[Document images with source code]
+--

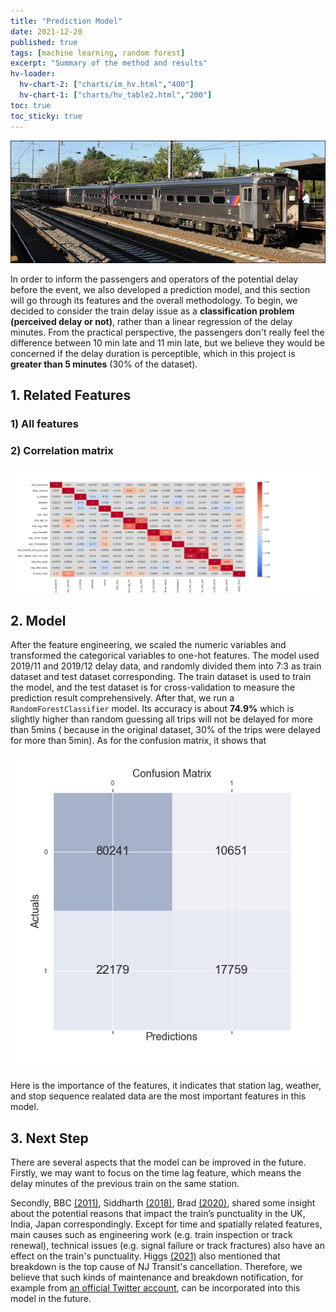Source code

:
 ```yaml
---
title: "Prediction Model"
date: 2021-12-20
published: true
tags: [machine learning, random forest]
excerpt: "Summary of the method and results"
hv-loader:
  hv-chart-2: ["charts/im_hv.html","400"]
  hv-chart-1: ["charts/hv_table2.html","200"]
toc: true
toc_sticky: true
---
```

![NJ_Transit_Amtrak](https://raw.githubusercontent.com/penelope0318/Amtrak_Train_Delay/master/assets/images/us_njtransit_nec.jpeg)

In order to inform the passengers and operators of the potential delay before the event, we also developed a prediction model, and this section will go through its features and the overall methodology. To begin, we decided to consider the train delay issue as a **classification problem (perceived delay or not)**, rather than a linear regression of the delay minutes. From the practical perspective, the passengers don't really feel the difference between 10 min late and 11 min late, but we believe they would be concerned if the delay duration is perceptible, which in this project is **greater than 5 minutes** (30% of the dataset).

## 1. Related Features

### 1) All features
<div id="hv-chart-1"></div>

### 2) Correlation matrix 
![corr_matrix](https://raw.githubusercontent.com/penelope0318/Amtrak_Train_Delay/master/assets/images/corr_matrix.png)

## 2. Model

After the feature engineering, we scaled the numeric variables and transformed the categorical variables to one-hot features. The model used 2019/11 and 2019/12 delay data, and randomly divided them into 7:3 as train dataset and test dataset corresponding. The train dataset is used to train the model, and the test dataset is for cross-validation to measure the prediction result comprehensively. After that, we run a `RandomForestClassifier` model. Its accuracy is about **74.9%** which is slightly higher than random guessing all trips will not be delayed for more than 5mins ( because in the original dataset, 30% of the trips were delayed for more than 5min). As for the confusion matrix, it shows that 

![corr_matrix](https://raw.githubusercontent.com/penelope0318/Amtrak_Train_Delay/master/assets/images/confusion.png)


Here is the importance of the features, it indicates that station lag, weather, and stop sequence realated data are the most important features in this model.
<div id="hv-chart-2"></div>



## 3. Next Step
There are several aspects that the model can be improved in the future. Firstly, we may want to focus on the time lag feature, which means the delay minutes of the previous train on the same station.

Secondly, BBC <a href="https://www.bbc.com/news/magazine-15019801">(2011)</a>, Siddharth <a href="https://timesofindia.indiatimes.com/india/why-20-of-your-trains-are-always-late/articleshow/64640066.cms">(2018)</a>,  Brad <a href="https://bradwarden.com/japan/traindelay/">(2020)</a>, shared some insight about the potential reasons that impact the train’s punctuality in the UK, India, Japan correspondingly. Except for time and spatially related features, main causes such as engineering work (e.g. train inspection or track renewal), technical issues (e.g. signal failure or track fractures) also have an effect on the train's punctuality. Higgs <a href="https://www.nj.com/news/2021/07/breakdowns-now-the-top-cause-for-canceled-nj-transit-trains-neglect-and-underfunding-to-blame.html">(2021)</a> also mentioned that breakdown is the top cause of  NJ Transit's cancellation. Therefore, we believe that such kinds of maintenance and breakdown notification, for example from <a href="https://twitter.com/NJTRANSIT_NEC">an official Twitter account</a>,  can be incorporated into this model in the future.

+--

[PROBLEM DESCRIPTION]
In the entries above, find each line with "githubusercontent" and copy it.

[OUTPUT]
![NJ_Transit_Amtrak](https://raw.githubusercontent.com/penelope0318/Amtrak_Train_Delay/master/assets/images/us_njtransit_nec.jpeg)
![corr_matrix](https://raw.githubusercontent.com/penelope0318/Amtrak_Train_Delay/master/assets/images/corr_matrix.png)
![corr_matrix](https://raw.githubusercontent.com/penelope0318/Amtrak_Train_Delay/master/assets/images/confusion.png)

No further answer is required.